PAGE: It was the curiosity of smoking. I`d seen everybody smoking cigarettes, and it was like...
HUNTER-GAULT: Including members of your family?
PAGE: Yes, members of my family.
HUNTER-GAULT: Parents, older brother, sisters?
PAGE: Yes. And I wondered, how would it be to take a cigarette, so I took my first puff, which led on to many other puffs.
HUNTER-GAULT: But you told me you started smoking, I think, earlier, at fourteen, and then you stopped.

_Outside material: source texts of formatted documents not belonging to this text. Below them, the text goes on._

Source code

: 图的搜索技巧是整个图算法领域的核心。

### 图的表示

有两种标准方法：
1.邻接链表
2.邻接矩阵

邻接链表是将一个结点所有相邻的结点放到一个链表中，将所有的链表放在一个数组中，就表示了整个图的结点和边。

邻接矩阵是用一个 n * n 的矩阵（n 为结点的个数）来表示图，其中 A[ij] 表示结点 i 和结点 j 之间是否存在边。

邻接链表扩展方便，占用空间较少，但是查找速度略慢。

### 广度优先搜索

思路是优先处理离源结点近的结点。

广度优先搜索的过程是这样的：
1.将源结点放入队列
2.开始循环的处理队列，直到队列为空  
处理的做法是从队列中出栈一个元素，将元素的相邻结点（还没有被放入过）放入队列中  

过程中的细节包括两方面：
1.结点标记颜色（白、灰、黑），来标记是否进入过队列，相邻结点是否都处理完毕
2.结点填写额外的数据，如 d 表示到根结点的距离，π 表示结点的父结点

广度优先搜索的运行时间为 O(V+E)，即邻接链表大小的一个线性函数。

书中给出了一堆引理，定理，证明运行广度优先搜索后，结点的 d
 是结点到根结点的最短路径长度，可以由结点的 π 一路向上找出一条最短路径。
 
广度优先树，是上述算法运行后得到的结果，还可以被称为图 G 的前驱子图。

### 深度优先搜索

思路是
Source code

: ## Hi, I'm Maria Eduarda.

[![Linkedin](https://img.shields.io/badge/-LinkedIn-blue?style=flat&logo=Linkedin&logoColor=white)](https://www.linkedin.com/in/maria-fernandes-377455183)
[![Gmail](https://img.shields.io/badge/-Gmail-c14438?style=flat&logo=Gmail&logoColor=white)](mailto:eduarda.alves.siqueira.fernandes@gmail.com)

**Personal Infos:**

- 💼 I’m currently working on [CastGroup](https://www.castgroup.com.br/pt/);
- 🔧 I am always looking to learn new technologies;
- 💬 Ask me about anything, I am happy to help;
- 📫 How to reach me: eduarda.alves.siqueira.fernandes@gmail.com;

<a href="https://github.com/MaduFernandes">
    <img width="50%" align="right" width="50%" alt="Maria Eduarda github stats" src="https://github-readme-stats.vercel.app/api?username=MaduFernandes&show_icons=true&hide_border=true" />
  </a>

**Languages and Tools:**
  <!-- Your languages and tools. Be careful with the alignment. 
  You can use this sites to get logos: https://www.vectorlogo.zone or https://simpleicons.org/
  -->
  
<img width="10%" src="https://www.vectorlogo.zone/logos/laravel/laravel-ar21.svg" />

PAGE: Yes. It was, like I said, the curiosity which I took my first cigarette, and the effects that it caused was tremendous, the dizziness and the nauseated feeling that I had; so I stopped. I made a promise to myself that I would stop. But as I got older I figured I would try it again, because it was the fad, as they would say.
HUNTER-GAULT: Did you have the same effects when you started over again?
PAGE: Yes, but it was not as severe as the first time. When I started again at sixteen, it didn`t really affect me as much as when I was fourteen. It`s pretty -- it just makes me dizzy now, you know?
And that`s why I slacked down, it was my New Year`s resolution to stop. But...(laughs).
HUNTER-GAULT: Can you stop? I mean, could you stop now if you wanted to?
PAGE: Yes, I think so.
HUNTER-GAULT: Let`s see, New Year`s was January first, we`re about in the middle now. How much have you cut down?
PAGE: Well, before New Year`s I was smoking about eight cigarettes a day, but now I`m down to three. So I think I`ve improved the situation pretty well.
HUNTER-GAULT: Johanna, do you think you could stop if you wanted to?
MARKSON: Well, it`s very hard because it`s become a habit with me. It`s not really a habit, it`s just that if I have friends over we sit down and we have cigarettes, and a lot of my friends do smoke, so when they`re smoking I feel like having one. And that happened to me because I did quit, but I started again because I came back to school and everybody around me was smoking.
HUNTER-GAULT: Do you get any enjoyment out of it, or is it just because everybody else around...
MARKSON: No, it used to be because everybody else did, but now sometimes I do enjoy it, or if I`m watching TV, and I have to do something with my hands, so I smoke a cigarette.
HUNTER-GAULT: What happens to you, Tracy, when you try to quit?
KOLIS: Well, I get very agitated and irritated, and I get very upset about it because I really don`t want to in some ways. I enjoy smoking very much, and I`m saying it`s not fair that it could cause me a serious illness when I really enjoy it very much. I did at first start be cause of various reasons -- being cool, everyone else did it -- but now I really, not need one, but I desire one after a meal; it`s satisfying for me. It`s satisfaction.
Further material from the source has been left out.